How you set up your keywords is entirely up to you. I chose to go the deepest - and add the most detail - with papers, because they are the foundation of a page. So I have color family in addition to color, patterns (with several sub-categories), grunge and overlay options, etc, etc. I don't always use all possible labels on a given paper - I may not always use the color family options, for instance, or all possible colors on a multi-colored item.  Frankly I'm being a bit random about it, but in general I think I am adding enough info that I will probably be able to find what I am looking for - if not a specific paper, then at least its collection. 
And that's what really counts most of the time (in my experience) when it comes to paper: finding the Collection or Kit that it belongs to.  It's not that I never mix and match papers from different kits, but it's the exception rather than the rule.  And I'm trying to support the exceptions by going deeper in certain categories - for instance, it is 2-3x more likely that I will use a piece of neutral, kraft, or white paper from a different kit than the rest of the page's papers, so I added several keywords to describe those papers and am being extra careful about applying them.  

I am Not going to the trouble of labeling colors on things like fasteners (which I divided into brads, buttons, staples, etc.) or stickers or word art.  First of all, it's a ton of effort.  Secondly, it's mostly unnecessary. There are fewer of these items than the papers, and I think I can scan through a set of "all possible buttons" without needing to narrow it down further.  Secondly, you can change colors on these items much easier than papers!  

The best part is that if I change my mind on this later, I can go back and fix it without starting over.  You can drag and drop keywords from one level to another, rename them, and etc.  I've already done this frequently as I've explored my collection.  

Does ACDSee have some weaknesses?  Sure.  One that immediately pops to mind is that there does not appear to be a way (at least an obvious one) to take an image and find out which keywords are applied to it. This is a bit annoying.  But So far I am quite happy with this solution overall.  It is unquestionably more labor intensive than the Picasa kludge, but - and this is a big deal for me - I can finally see a Whole Bunch of Ribbons from a Whole Bunch of Kits all in the Same Place!  No more poking through folders, trying to remember which designer or shop, etc, etc. 
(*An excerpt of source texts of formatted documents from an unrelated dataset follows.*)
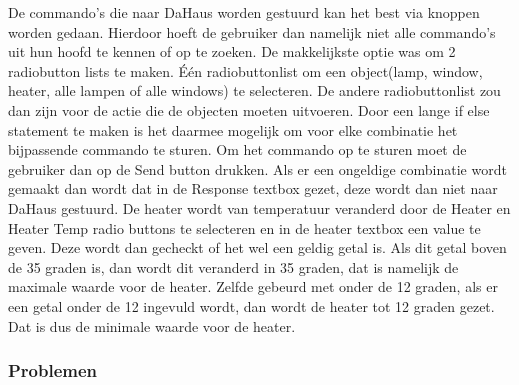 \documentclass[11pt]{article}
\begin{document}
	De commando's die naar DaHaus worden gestuurd kan het best via knoppen worden gedaan. Hierdoor hoeft de gebruiker dan namelijk niet alle commando's uit hun hoofd te kennen of op te zoeken. De makkelijkste optie was om 2 radiobutton lists te maken. \'{E}\'{e}n radiobuttonlist om een object(lamp, window, heater, alle lampen of alle windows) te selecteren. De andere radiobuttonlist zou dan zijn voor de actie die de objecten moeten uitvoeren. Door een lange if else statement te maken is het daarmee mogelijk om voor elke combinatie het bijpassende commando te sturen. Om het commando op te sturen moet de gebruiker dan op de Send button drukken. Als er een ongeldige combinatie wordt gemaakt dan wordt dat in de Response textbox gezet, deze wordt dan niet naar DaHaus gestuurd. De heater wordt van temperatuur veranderd door de Heater en Heater Temp radio buttons te selecteren en in de heater textbox een value te geven. Deze wordt dan gecheckt of het wel een geldig getal is. Als dit getal boven de 35 graden is, dan wordt dit veranderd in 35 graden, dat is namelijk de maximale waarde voor de heater. Zelfde gebeurd met onder de 12 graden, als er een getal onder de 12 ingevuld wordt, dan wordt de heater tot 12 graden gezet. Dat is dus de minimale waarde voor de heater. 
	\subsubsection{Problemen}
	
\end{document}
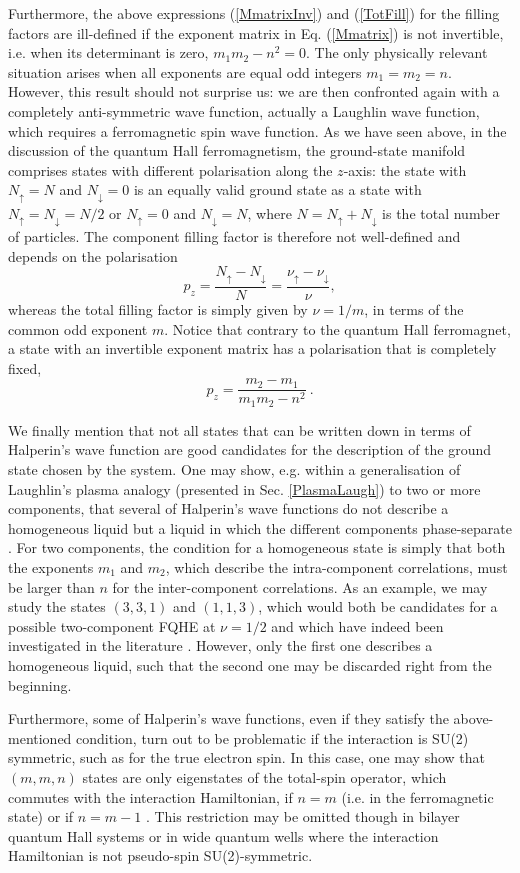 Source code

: \documentclass[10pt]{book}
\newcommand{\ua}{\uparrow}
\newcommand{\da}{\downarrow}
\newcommand{\beq}{\begin{equation}}
\newcommand{\eeq}{\end{equation}}
\begin{document}
Furthermore, the above expressions (\ref{MmatrixInv}) and (\ref{TotFill}) for the filling factors
are ill-defined if the exponent matrix in Eq. (\ref{Mmatrix}) is not
invertible, i.e. when its determinant is zero, $m_1m_2-n^2=0$. The only physically relevant situation arises when 
all exponents are equal odd integers $m_1=m_2=n$. However, this result should not surprise us: we are then confronted again
with a completely anti-symmetric wave function, actually a Laughlin wave function, which requires a ferromagnetic spin
wave function. As we have seen above, in the discussion of the quantum Hall ferromagnetism, the ground-state manifold 
comprises states with different polarisation along the $z$-axis: the state with $N_{\ua}=N$ and $N_{\da}=0$ is an 
equally valid ground state as a state with $N_{\ua}=N_{\da}=N/2$ or $N_{\ua}=0$ and $N_{\da}=N$, where
$N=N_{\ua}+N_{\da}$ is the total number of particles. The component
filling factor is therefore not well-defined and depends on the polarisation 
\beq\label{Polarisation}
p_z=\frac{N_{\ua}-N_{\da}}{N}=\frac{\nu_{\ua}-\nu_{\da}}{\nu},
\eeq
whereas the total filling factor is simply given by $\nu=1/m$, in terms of the common odd exponent $m$. Notice that
contrary to the quantum Hall ferromagnet, a state with an invertible exponent matrix has a polarisation that is completely fixed, 
\beq\label{Polarisation2}
p_z=\frac{m_2-m_1}{m_1m_2-n^2}\ .
\eeq

We finally mention that not all states that can be written down in terms of Halperin's wave function are good candidates for the
description of the ground state chosen by the system. One may show, e.g. within a generalisation of Laughlin's plasma analogy
(presented in Sec. \ref{PlasmaLaugh}) to two or more components, that several of Halperin's wave functions do not describe
a homogeneous liquid but a liquid in which the different components phase-separate \cite{dGRG}. For two components, the condition
for a homogeneous state is simply that both the exponents $m_1$ and $m_2$, which describe the intra-component correlations, must be larger
than $n$ for the inter-component correlations. As an example, we may study the states $(3,3,1)$ and $(1,1,3)$, which would both
be candidates for a possible two-component FQHE at $\nu=1/2$ and which have indeed been investigated in the literature
\cite{MDYG}. However, only the first one describes a homogeneous liquid, such that the second one may be discarded right from
the beginning.

Furthermore, some of Halperin's wave functions, even if they satisfy the above-mentioned condition, turn out to be problematic
if the interaction is SU(2) symmetric, such as for the true electron spin. In this case, one may show that $(m,m,n)$ states
are only eigenstates of the total-spin operator, which commutes with the interaction Hamiltonian, if $n=m$ (i.e. in the
ferromagnetic state) or if $n=m-1$ \cite{PG}. This restriction may be omitted though in bilayer quantum Hall systems 
or in wide quantum wells where the interaction Hamiltonian is not pseudo-spin SU(2)-symmetric. 
\end{document}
I am rating this program "worth the money."  

Conspicuous by its Absence: Photoshop Elements Organizer 

If, like me, you're a Photoshop Elements user, you might have noticed that I didn't mention its Organizer as one of the options I'd tried out for supply management.  
In fact, I did try. I was quite excited about it when I got the program a year or so ago, because it seemed to promise what ACDSee has delivered.  Unfortunately, I found it all but impossible to use.  On top of a mystifying interface that is convinced that It (and only It) knows exactly what I want to see at any time, it is Ridiculously Slow.  If you can actually convince it to scan through a certain directory, you might as well go get yourself a cup of coffee while you wait for the thumbnails to load.  On top of that, I had a bunch of directories get deleted that were on Organizer's "watch list."  But they didn't disappear from Organizer!  They were still there, as ghosts, and I couldn't figure out how to get it to refresh and make 'em go away.  
So I gave up.  

In conclusion, 

The free option, Picasa 3, was good enough for me for the better part of three years, but its weaknesses eventually built up to the point that I was willing to spring for a commercial product, ACDSee 15.  There are other commercial products on the market that will probably get you to the same place - Lightroom is another one I've seen mentioned - but I am not convinced that you can get a really good solution for free.